しかし、それをものにできるのは、努力を続けた者のみです」


 などとほざきやがった。


 オレは笑いを堪えるのに必死だった。


 そう言っているメデューサはオレと同じ伯爵だ。


 家柄に関係なく?


 笑わせるな。


 さらにメデューサは誰が見ても美しいと感じる容姿をしていた。


 結局は生まれもったやつが上から目線でほざいてるだけだ。


 実力もクソもない。


 オレは金と権力を使いまくって、好き放題やってやるぜ!


 まずは金持ちアピールをするところからだ。


 この学園には平民用の食堂と貴族用の食堂がある。


 オレが行くのはもちろん、貴族用の食堂……ではない。


 平民用の食堂だ。


 貴族用の食堂に行ったところで、オレよりも偉いやつがいたら威張れないからな。


 平民用の食堂なら、確実にオレよりも身分が低いやつらしかない。


 そこで一番高い料理を頼んで、平民共に見せつけながら食べるのだ。


 ふははは!


 平民共は泣いて悔しがるだろうな!


 それを見ながら飯を食えるなんて……これこそ最高の贅沢というものだろ!


 オレはさっそく平民用の食堂で一番高いメニューを、みんなに見せつけるように食べた。


 平民共は食い入るようにオレを見てきた。


 羨ましかろう!


 さぞ悔しかろう!


 ふはははは!


 平民用の食堂とはいえ一番高いメニューはそこそこ値がする。


 オレにとってははした金だが、平民にとっては大金だ。


 それは平然と食べるオレは、まさに特権階級!


 これほど楽しいことはないな!


 フハハハハハハ!


◇ ◇ ◇


「敵いませんね」


 マギサは独り言を言う。


 学園長がわざわざ入学式で”平等”といったことには意味がある。


 貴族と平民の垣根をなくし、魔法を発展させるためだ。


 実際、学園長の尽力によって、過去にはシャーリックのように平民でも優秀な者が首席として学園を卒業した例がある。

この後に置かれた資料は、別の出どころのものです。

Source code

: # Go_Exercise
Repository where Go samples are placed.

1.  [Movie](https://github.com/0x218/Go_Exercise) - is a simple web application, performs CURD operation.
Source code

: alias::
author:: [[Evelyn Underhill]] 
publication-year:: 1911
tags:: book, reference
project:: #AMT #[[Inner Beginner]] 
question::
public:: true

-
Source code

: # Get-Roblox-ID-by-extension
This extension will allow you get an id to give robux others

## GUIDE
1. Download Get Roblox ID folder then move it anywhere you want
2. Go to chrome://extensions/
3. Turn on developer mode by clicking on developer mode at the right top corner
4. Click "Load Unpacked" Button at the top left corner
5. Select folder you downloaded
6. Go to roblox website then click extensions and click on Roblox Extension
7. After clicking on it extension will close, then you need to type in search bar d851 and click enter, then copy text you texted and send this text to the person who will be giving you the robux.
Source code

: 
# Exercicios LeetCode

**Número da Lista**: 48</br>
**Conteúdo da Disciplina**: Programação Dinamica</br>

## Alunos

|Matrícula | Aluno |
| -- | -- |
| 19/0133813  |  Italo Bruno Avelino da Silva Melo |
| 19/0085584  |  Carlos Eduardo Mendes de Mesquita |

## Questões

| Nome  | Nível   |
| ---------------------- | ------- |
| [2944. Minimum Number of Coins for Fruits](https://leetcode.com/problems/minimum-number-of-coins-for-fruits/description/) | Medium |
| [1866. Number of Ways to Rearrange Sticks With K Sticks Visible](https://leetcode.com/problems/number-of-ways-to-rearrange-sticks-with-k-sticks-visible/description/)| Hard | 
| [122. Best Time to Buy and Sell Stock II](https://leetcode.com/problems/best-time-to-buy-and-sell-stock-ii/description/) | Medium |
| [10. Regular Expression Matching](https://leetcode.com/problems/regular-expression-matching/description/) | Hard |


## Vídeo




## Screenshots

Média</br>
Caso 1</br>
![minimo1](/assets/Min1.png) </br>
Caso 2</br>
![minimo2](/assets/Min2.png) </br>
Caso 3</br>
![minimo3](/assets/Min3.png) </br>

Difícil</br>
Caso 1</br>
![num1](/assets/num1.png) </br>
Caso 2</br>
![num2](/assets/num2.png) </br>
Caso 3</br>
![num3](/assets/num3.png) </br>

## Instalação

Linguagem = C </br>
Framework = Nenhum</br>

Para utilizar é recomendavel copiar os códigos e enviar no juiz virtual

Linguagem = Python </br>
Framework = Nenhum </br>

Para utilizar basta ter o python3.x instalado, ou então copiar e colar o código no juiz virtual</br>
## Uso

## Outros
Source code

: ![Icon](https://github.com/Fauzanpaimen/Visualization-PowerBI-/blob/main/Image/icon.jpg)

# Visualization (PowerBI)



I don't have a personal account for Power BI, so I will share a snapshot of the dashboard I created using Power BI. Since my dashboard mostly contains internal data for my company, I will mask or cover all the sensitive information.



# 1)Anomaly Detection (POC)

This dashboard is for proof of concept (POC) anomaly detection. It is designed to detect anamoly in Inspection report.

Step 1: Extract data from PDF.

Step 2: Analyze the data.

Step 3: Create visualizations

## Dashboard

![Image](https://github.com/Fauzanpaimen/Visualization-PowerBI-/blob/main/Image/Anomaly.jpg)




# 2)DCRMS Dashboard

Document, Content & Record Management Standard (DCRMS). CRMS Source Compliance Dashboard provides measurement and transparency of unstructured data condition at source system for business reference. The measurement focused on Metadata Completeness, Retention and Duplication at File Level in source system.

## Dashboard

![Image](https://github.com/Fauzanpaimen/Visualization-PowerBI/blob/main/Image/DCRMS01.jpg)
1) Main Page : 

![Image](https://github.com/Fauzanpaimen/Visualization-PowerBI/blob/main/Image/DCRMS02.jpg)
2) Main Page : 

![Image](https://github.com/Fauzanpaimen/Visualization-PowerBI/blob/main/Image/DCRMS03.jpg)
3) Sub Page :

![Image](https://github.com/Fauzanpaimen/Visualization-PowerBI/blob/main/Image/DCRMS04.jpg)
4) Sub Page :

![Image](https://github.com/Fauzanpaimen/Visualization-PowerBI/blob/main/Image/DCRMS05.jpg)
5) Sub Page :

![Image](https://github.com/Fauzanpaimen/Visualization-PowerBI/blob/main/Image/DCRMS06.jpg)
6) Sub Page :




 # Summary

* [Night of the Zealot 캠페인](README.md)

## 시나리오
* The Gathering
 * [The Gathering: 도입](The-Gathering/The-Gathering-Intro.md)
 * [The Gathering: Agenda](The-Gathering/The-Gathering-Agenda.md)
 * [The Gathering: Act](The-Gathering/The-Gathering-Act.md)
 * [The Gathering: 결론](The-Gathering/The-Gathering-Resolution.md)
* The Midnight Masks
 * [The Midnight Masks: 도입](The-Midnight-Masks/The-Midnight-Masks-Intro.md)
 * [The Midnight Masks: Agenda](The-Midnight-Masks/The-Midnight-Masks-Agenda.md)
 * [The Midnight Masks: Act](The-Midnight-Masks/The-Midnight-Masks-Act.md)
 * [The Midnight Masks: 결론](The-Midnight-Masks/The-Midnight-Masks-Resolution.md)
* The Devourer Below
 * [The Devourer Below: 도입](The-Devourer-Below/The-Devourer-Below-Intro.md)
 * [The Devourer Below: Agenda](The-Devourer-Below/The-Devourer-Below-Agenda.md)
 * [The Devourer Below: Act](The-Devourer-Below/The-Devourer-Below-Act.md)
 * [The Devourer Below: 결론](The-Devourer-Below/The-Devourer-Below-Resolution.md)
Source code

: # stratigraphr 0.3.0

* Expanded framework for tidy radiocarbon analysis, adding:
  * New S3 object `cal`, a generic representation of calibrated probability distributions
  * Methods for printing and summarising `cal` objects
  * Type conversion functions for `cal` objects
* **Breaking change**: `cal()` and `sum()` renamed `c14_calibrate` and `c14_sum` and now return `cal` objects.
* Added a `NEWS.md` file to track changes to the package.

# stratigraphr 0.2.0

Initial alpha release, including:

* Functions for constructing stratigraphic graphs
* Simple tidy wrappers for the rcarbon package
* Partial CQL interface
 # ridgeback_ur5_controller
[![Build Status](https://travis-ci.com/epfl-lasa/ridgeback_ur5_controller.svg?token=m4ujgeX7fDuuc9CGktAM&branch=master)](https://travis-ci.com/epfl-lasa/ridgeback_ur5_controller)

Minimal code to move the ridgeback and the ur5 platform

 魔法を貴族の特権として捉えている限り、大きな技術革新は起こらない。


 それでは競争に負けてしまう。


 誰もが平等に切磋琢磨できる環境を作りたい、というのが学園長の考えである。


 しかし、そうはいうものの両者の隔たりは大きく、簡単に取り除くことはできない。


 その第一歩となることをアークは平然とやってみせた。


 学園長の言葉を汲み取り、それをすぐに行動に移す胆力に、マギサは驚きと感心をいだいた。


 自分にはない力だ、と。


 マギサは良くも悪くも周囲の期待に応えようとしてしまう。


 周りが彼女を王女として見るから、彼女は王女としての振る舞いを意識し過ぎてしまう。


 ”王族は神の子”と言われている。


 王族として生まれた瞬間から、大きな責任と義務を負っているのだ。


 マギサにはアークの姿が眩しく見えた。


 貴族たちの反感を買うことを厭わず、平等を実現させようとする姿に感動すら覚えた。


 これを期に、アークとお近づきになりたいと考えた。


 だがもちろん、アークは平等など一ミリも考えていない。


 むしろ、彼は平等なんてくそくらえと考えている。


 貴族として好きなように振る舞っただけだ。


 しかし、なぜかアークの行動は周囲の勘違いを生んでいくのだった。


◇ ◇ ◇


 マギサ第二王女。


 主要キャラの一人であり、ヒロインとも呼べる存在だ。


 後々彼女は原作主人公のことを慕うようになる。


 しかし、その際に障害として現れるのが貴族と平民の壁だ。


 第二王女である彼女と平民の主人公には大きな壁がある。


 二人の恋愛には常にその問題が関わってくる。


 王族には、自由恋愛など許されないのだ。


 ちなみに物語終盤では、国がめちゃくちゃになり、恋愛どころの話ではなくなるのだが……。


 と、それはさておき。


 マギサにとって平等というのは大きな意味を持つ言葉なのだ。


 それはマギサが王族という立場上、常に周囲から距離を取られて生きてきたからだ。


 彼女には、友人と呼べる者も心を許せる者も一人もいなかった。


 また父であり、王であるウラノス・サクリ・オーディンはマギサのことを忌み嫌っていた。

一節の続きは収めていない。